(Plain-text document sources)

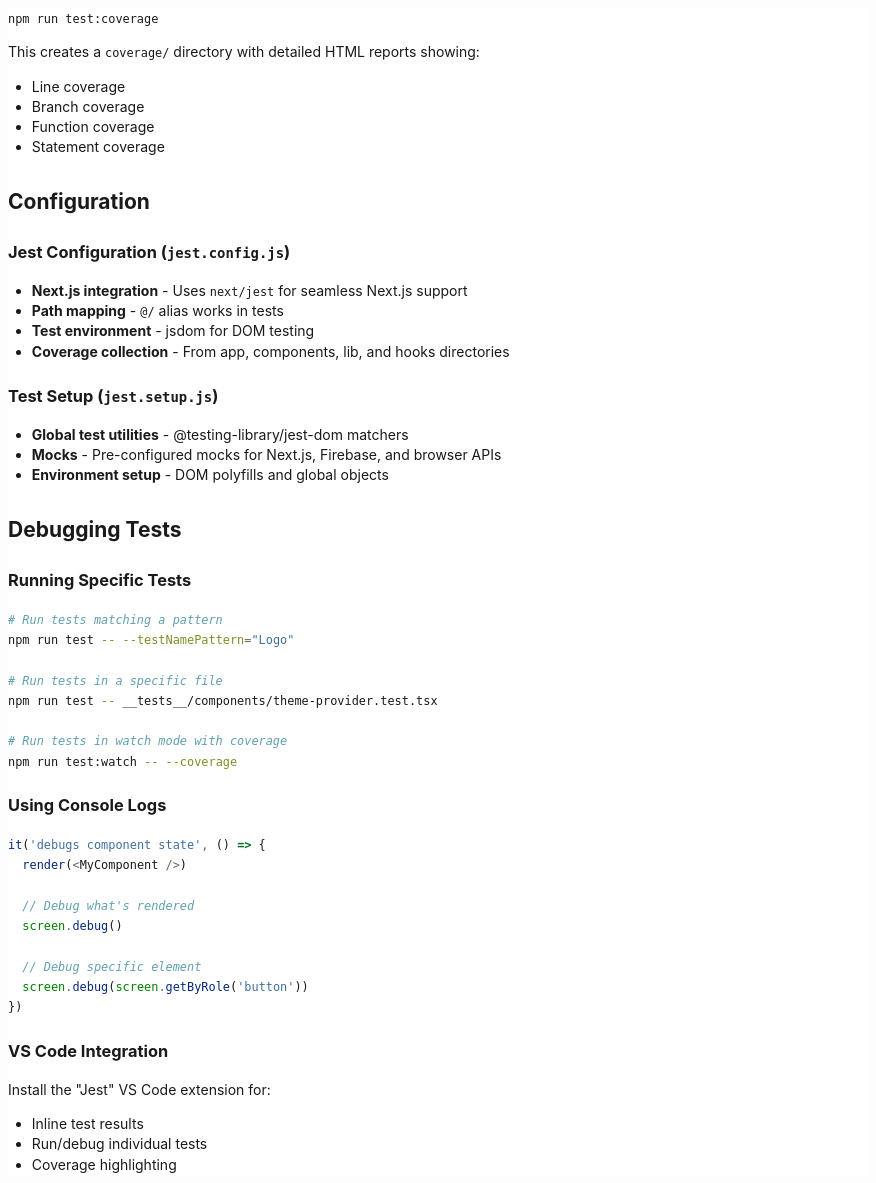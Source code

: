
 ```bash
npm run test:coverage
```

This creates a `coverage/` directory with detailed HTML reports showing:
- Line coverage
- Branch coverage  
- Function coverage
- Statement coverage

## Configuration

### Jest Configuration (`jest.config.js`)
- **Next.js integration** - Uses `next/jest` for seamless Next.js support
- **Path mapping** - `@/` alias works in tests
- **Test environment** - jsdom for DOM testing
- **Coverage collection** - From app, components, lib, and hooks directories

### Test Setup (`jest.setup.js`)
- **Global test utilities** - @testing-library/jest-dom matchers
- **Mocks** - Pre-configured mocks for Next.js, Firebase, and browser APIs
- **Environment setup** - DOM polyfills and global objects

## Debugging Tests

### Running Specific Tests
```bash
# Run tests matching a pattern
npm run test -- --testNamePattern="Logo"

# Run tests in a specific file
npm run test -- __tests__/components/theme-provider.test.tsx

# Run tests in watch mode with coverage
npm run test:watch -- --coverage
```

### Using Console Logs
```typescript
it('debugs component state', () => {
  render(<MyComponent />)
  
  // Debug what's rendered
  screen.debug()
  
  // Debug specific element
  screen.debug(screen.getByRole('button'))
})
```

### VS Code Integration
Install the "Jest" VS Code extension for:
- Inline test results
- Run/debug individual tests
- Coverage highlighting
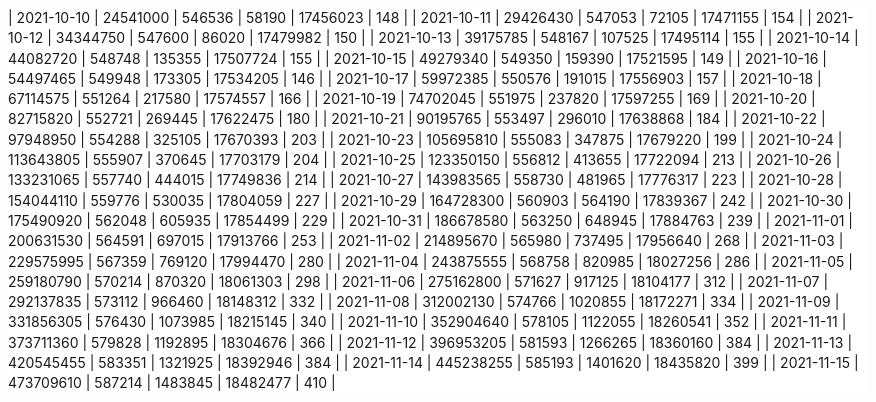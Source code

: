 | 2021-10-10 | 24541000 | 546536 | 58190 | 17456023 | 148 |
| 2021-10-11 | 29426430 | 547053 | 72105 | 17471155 | 154 |
| 2021-10-12 | 34344750 | 547600 | 86020 | 17479982 | 150 |
| 2021-10-13 | 39175785 | 548167 | 107525 | 17495114 | 155 |
| 2021-10-14 | 44082720 | 548748 | 135355 | 17507724 | 155 |
| 2021-10-15 | 49279340 | 549350 | 159390 | 17521595 | 149 |
| 2021-10-16 | 54497465 | 549948 | 173305 | 17534205 | 146 |
| 2021-10-17 | 59972385 | 550576 | 191015 | 17556903 | 157 |
| 2021-10-18 | 67114575 | 551264 | 217580 | 17574557 | 166 |
| 2021-10-19 | 74702045 | 551975 | 237820 | 17597255 | 169 |
| 2021-10-20 | 82715820 | 552721 | 269445 | 17622475 | 180 |
| 2021-10-21 | 90195765 | 553497 | 296010 | 17638868 | 184 |
| 2021-10-22 | 97948950 | 554288 | 325105 | 17670393 | 203 |
| 2021-10-23 | 105695810 | 555083 | 347875 | 17679220 | 199 |
| 2021-10-24 | 113643805 | 555907 | 370645 | 17703179 | 204 |
| 2021-10-25 | 123350150 | 556812 | 413655 | 17722094 | 213 |
| 2021-10-26 | 133231065 | 557740 | 444015 | 17749836 | 214 |
| 2021-10-27 | 143983565 | 558730 | 481965 | 17776317 | 223 |
| 2021-10-28 | 154044110 | 559776 | 530035 | 17804059 | 227 |
| 2021-10-29 | 164728300 | 560903 | 564190 | 17839367 | 242 |
| 2021-10-30 | 175490920 | 562048 | 605935 | 17854499 | 229 |
| 2021-10-31 | 186678580 | 563250 | 648945 | 17884763 | 239 |
| 2021-11-01 | 200631530 | 564591 | 697015 | 17913766 | 253 |
| 2021-11-02 | 214895670 | 565980 | 737495 | 17956640 | 268 |
| 2021-11-03 | 229575995 | 567359 | 769120 | 17994470 | 280 |
| 2021-11-04 | 243875555 | 568758 | 820985 | 18027256 | 286 |
| 2021-11-05 | 259180790 | 570214 | 870320 | 18061303 | 298 |
| 2021-11-06 | 275162800 | 571627 | 917125 | 18104177 | 312 |
| 2021-11-07 | 292137835 | 573112 | 966460 | 18148312 | 332 |
| 2021-11-08 | 312002130 | 574766 | 1020855 | 18172271 | 334 |
| 2021-11-09 | 331856305 | 576430 | 1073985 | 18215145 | 340 |
| 2021-11-10 | 352904640 | 578105 | 1122055 | 18260541 | 352 |
| 2021-11-11 | 373711360 | 579828 | 1192895 | 18304676 | 366 |
| 2021-11-12 | 396953205 | 581593 | 1266265 | 18360160 | 384 |
| 2021-11-13 | 420545455 | 583351 | 1321925 | 18392946 | 384 |
| 2021-11-14 | 445238255 | 585193 | 1401620 | 18435820 | 399 |
| 2021-11-15 | 473709610 | 587214 | 1483845 | 18482477 | 410 |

▶ **Your assignment**
In the records above, find the line with "### VS Code Integration" and the line with "18392946 | 384 |", then restate word for word only those two lines and all lines between, omitting pictures.

▶ **Output for this exercise**
### VS Code Integration
Install the "Jest" VS Code extension for:
- Inline test results
- Run/debug individual tests
- Coverage highlighting
Source code

: | 2021-10-10 | 24541000 | 546536 | 58190 | 17456023 | 148 |
| 2021-10-11 | 29426430 | 547053 | 72105 | 17471155 | 154 |
| 2021-10-12 | 34344750 | 547600 | 86020 | 17479982 | 150 |
| 2021-10-13 | 39175785 | 548167 | 107525 | 17495114 | 155 |
| 2021-10-14 | 44082720 | 548748 | 135355 | 17507724 | 155 |
| 2021-10-15 | 49279340 | 549350 | 159390 | 17521595 | 149 |
| 2021-10-16 | 54497465 | 549948 | 173305 | 17534205 | 146 |
| 2021-10-17 | 59972385 | 550576 | 191015 | 17556903 | 157 |
| 2021-10-18 | 67114575 | 551264 | 217580 | 17574557 | 166 |
| 2021-10-19 | 74702045 | 551975 | 237820 | 17597255 | 169 |
| 2021-10-20 | 82715820 | 552721 | 269445 | 17622475 | 180 |
| 2021-10-21 | 90195765 | 553497 | 296010 | 17638868 | 184 |
| 2021-10-22 | 97948950 | 554288 | 325105 | 17670393 | 203 |
| 2021-10-23 | 105695810 | 555083 | 347875 | 17679220 | 199 |
| 2021-10-24 | 113643805 | 555907 | 370645 | 17703179 | 204 |
| 2021-10-25 | 123350150 | 556812 | 413655 | 17722094 | 213 |
| 2021-10-26 | 133231065 | 557740 | 444015 | 17749836 | 214 |
| 2021-10-27 | 143983565 | 558730 | 481965 | 17776317 | 223 |
| 2021-10-28 | 154044110 | 559776 | 530035 | 17804059 | 227 |
| 2021-10-29 | 164728300 | 560903 | 564190 | 17839367 | 242 |
| 2021-10-30 | 175490920 | 562048 | 605935 | 17854499 | 229 |
| 2021-10-31 | 186678580 | 563250 | 648945 | 17884763 | 239 |
| 2021-11-01 | 200631530 | 564591 | 697015 | 17913766 | 253 |
| 2021-11-02 | 214895670 | 565980 | 737495 | 17956640 | 268 |
| 2021-11-03 | 229575995 | 567359 | 769120 | 17994470 | 280 |
| 2021-11-04 | 243875555 | 568758 | 820985 | 18027256 | 286 |
| 2021-11-05 | 259180790 | 570214 | 870320 | 18061303 | 298 |
| 2021-11-06 | 275162800 | 571627 | 917125 | 18104177 | 312 |
| 2021-11-07 | 292137835 | 573112 | 966460 | 18148312 | 332 |
| 2021-11-08 | 312002130 | 574766 | 1020855 | 18172271 | 334 |
| 2021-11-09 | 331856305 | 576430 | 1073985 | 18215145 | 340 |
| 2021-11-10 | 352904640 | 578105 | 1122055 | 18260541 | 352 |
| 2021-11-11 | 373711360 | 579828 | 1192895 | 18304676 | 366 |
| 2021-11-12 | 396953205 | 581593 | 1266265 | 18360160 | 384 |
| 2021-11-13 | 420545455 | 583351 | 1321925 | 18392946 | 384 |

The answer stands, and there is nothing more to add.